■ **PROVIDED RECORDS**
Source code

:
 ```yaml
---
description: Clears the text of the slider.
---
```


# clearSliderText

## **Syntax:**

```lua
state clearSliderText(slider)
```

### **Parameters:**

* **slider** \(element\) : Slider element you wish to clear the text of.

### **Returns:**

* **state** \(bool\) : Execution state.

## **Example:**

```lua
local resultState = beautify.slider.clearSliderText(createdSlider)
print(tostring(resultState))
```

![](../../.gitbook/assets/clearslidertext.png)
--
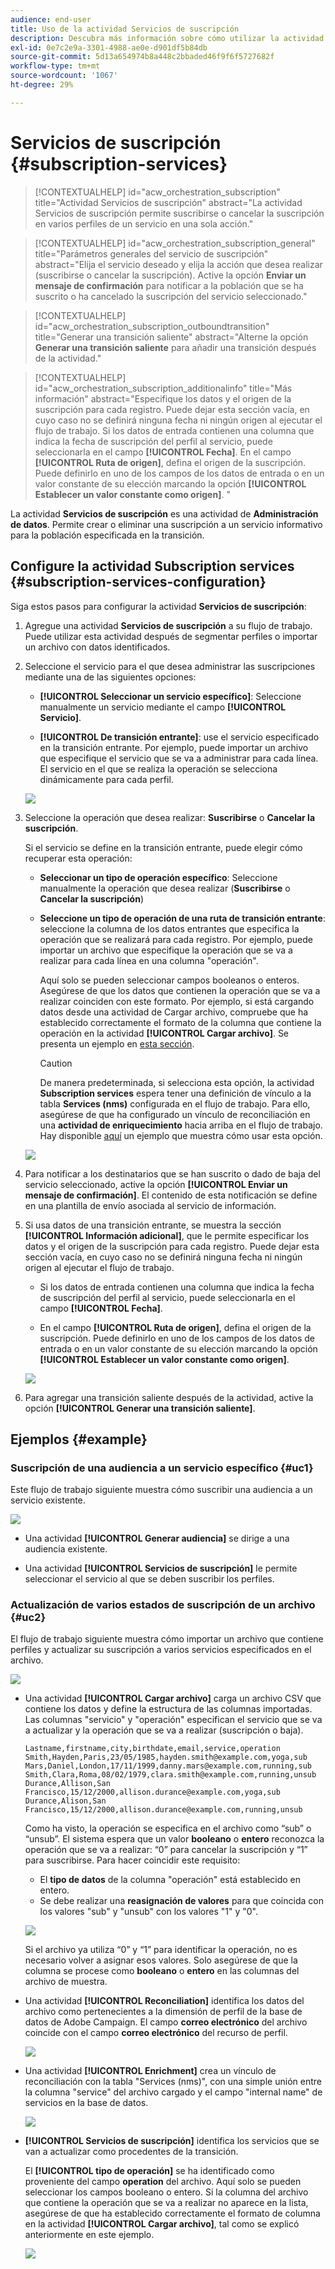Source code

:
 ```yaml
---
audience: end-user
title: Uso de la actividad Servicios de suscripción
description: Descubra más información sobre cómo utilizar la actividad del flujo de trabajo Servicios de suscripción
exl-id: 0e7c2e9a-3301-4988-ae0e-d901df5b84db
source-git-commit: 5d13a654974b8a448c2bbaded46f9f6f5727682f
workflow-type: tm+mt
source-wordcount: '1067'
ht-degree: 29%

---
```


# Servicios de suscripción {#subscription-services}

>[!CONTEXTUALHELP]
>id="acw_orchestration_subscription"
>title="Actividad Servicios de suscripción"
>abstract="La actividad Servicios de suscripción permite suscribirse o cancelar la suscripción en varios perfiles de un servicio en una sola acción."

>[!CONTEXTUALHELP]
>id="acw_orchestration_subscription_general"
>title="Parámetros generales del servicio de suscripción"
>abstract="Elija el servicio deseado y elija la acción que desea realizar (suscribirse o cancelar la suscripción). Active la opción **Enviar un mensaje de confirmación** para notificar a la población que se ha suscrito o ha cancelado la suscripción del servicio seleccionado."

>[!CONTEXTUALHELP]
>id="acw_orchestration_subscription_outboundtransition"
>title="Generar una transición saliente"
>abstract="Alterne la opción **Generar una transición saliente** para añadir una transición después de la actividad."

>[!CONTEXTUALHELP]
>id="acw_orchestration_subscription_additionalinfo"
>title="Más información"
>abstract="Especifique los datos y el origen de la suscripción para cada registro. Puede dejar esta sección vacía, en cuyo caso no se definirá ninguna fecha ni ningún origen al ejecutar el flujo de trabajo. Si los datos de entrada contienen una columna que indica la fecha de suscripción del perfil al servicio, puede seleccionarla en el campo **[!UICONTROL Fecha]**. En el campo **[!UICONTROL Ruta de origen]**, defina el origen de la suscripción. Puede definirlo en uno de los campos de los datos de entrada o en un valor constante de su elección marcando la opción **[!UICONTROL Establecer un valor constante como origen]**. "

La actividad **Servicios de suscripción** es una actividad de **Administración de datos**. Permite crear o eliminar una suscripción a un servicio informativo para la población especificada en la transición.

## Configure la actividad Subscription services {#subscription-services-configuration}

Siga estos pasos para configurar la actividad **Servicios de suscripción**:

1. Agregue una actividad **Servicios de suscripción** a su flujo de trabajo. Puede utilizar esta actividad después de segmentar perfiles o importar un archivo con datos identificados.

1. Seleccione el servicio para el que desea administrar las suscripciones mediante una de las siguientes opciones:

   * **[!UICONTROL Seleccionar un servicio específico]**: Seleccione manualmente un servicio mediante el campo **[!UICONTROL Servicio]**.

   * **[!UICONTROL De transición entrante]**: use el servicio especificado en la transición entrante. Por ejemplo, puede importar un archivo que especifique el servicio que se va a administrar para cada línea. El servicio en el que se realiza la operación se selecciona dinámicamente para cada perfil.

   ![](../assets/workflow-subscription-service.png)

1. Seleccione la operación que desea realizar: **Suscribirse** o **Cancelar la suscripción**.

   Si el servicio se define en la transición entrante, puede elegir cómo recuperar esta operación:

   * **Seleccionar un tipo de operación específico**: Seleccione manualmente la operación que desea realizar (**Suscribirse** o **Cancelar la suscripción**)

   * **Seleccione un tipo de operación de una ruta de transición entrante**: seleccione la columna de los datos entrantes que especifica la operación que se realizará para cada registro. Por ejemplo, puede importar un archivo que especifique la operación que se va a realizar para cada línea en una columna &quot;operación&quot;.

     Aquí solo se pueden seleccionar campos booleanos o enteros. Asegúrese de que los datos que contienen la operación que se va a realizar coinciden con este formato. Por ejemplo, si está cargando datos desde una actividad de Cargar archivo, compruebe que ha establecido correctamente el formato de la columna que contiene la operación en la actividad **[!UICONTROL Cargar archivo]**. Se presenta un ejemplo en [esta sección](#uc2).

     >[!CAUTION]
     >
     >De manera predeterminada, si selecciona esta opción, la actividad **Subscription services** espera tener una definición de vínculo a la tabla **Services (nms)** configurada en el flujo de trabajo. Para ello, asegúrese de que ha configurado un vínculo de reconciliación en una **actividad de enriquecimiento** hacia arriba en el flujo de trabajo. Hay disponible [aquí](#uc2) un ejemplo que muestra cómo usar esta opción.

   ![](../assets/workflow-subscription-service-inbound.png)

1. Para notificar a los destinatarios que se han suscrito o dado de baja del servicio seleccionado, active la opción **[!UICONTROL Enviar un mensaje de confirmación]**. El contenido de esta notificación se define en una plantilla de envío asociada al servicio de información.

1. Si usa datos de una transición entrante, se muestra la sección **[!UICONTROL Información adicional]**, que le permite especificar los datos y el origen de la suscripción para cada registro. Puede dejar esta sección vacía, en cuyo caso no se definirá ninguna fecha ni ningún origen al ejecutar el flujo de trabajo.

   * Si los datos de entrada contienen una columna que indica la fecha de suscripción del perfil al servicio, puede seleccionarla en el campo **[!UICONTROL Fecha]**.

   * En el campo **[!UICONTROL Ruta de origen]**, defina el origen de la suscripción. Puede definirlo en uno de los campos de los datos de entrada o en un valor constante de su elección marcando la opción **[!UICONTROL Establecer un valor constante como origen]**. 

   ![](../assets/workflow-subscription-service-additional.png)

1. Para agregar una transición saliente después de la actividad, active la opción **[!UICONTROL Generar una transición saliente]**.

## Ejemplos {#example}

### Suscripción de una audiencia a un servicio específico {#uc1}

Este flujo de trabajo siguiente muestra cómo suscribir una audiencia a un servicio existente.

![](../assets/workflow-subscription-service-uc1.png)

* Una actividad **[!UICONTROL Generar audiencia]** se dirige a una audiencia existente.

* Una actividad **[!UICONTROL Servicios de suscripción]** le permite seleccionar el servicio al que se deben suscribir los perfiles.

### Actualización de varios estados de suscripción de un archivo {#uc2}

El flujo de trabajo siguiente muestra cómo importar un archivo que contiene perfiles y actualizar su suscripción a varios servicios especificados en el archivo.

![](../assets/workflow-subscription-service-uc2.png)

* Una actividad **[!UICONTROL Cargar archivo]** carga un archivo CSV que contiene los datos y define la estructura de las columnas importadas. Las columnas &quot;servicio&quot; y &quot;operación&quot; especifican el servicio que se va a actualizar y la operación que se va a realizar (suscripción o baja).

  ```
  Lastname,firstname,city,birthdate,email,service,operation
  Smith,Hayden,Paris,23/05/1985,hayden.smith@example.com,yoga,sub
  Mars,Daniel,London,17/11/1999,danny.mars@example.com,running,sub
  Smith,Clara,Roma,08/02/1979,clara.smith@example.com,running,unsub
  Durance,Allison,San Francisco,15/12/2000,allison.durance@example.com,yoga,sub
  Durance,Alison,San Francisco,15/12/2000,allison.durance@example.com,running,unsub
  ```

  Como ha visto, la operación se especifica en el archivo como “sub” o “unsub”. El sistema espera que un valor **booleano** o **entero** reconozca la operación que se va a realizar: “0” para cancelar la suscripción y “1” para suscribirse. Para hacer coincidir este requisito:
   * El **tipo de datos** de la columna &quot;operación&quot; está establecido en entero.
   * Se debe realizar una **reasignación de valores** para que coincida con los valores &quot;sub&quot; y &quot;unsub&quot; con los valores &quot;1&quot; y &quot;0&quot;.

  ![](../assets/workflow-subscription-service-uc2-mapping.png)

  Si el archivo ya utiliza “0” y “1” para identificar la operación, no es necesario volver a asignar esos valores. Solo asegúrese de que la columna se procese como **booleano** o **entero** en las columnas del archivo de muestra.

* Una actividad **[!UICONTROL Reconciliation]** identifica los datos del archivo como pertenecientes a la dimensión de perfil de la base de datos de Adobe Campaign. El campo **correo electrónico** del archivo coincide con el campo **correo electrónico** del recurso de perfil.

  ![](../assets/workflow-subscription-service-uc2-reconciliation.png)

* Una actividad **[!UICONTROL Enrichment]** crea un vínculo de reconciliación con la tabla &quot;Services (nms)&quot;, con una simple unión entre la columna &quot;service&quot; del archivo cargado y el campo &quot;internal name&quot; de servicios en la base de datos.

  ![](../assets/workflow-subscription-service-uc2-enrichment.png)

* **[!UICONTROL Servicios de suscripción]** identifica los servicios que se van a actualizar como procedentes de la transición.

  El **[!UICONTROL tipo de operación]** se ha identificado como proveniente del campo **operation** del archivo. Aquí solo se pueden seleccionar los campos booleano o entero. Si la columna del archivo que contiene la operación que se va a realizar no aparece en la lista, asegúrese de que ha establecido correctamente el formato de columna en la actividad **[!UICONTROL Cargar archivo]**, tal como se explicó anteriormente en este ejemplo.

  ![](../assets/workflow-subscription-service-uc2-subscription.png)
==
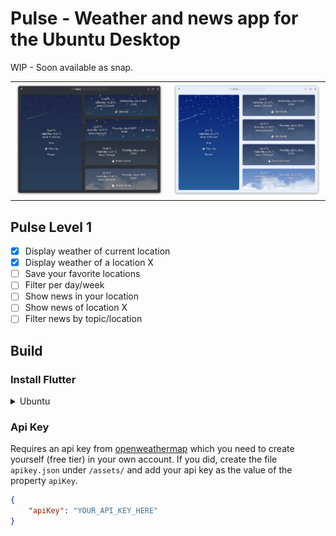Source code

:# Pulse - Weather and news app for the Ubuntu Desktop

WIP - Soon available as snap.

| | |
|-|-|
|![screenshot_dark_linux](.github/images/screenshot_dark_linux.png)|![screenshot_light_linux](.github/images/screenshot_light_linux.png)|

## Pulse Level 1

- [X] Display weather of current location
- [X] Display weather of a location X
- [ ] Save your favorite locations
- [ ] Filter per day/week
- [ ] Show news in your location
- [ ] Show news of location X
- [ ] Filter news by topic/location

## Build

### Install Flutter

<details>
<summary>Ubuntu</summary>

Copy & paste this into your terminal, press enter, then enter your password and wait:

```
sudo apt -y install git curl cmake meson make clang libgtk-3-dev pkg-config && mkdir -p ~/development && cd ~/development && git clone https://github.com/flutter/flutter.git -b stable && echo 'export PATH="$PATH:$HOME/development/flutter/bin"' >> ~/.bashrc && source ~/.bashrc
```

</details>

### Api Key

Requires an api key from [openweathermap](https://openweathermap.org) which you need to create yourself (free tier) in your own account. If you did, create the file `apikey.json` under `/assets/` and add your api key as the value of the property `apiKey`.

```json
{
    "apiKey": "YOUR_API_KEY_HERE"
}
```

■ **WHAT THIS TASK INVOLVES**
The range runs from the line with "### Suscripción de" up to and including the line with "suscribir los perfiles." in the listing above; please write out exactly those lines and nothing more.

■ **WRITTEN SOLUTION**
### Suscripción de una audiencia a un servicio específico {#uc1}

Este flujo de trabajo siguiente muestra cómo suscribir una audiencia a un servicio existente.

![](../assets/workflow-subscription-service-uc1.png)

* Una actividad **[!UICONTROL Generar audiencia]** se dirige a una audiencia existente.

* Una actividad **[!UICONTROL Servicios de suscripción]** le permite seleccionar el servicio al que se deben suscribir los perfiles.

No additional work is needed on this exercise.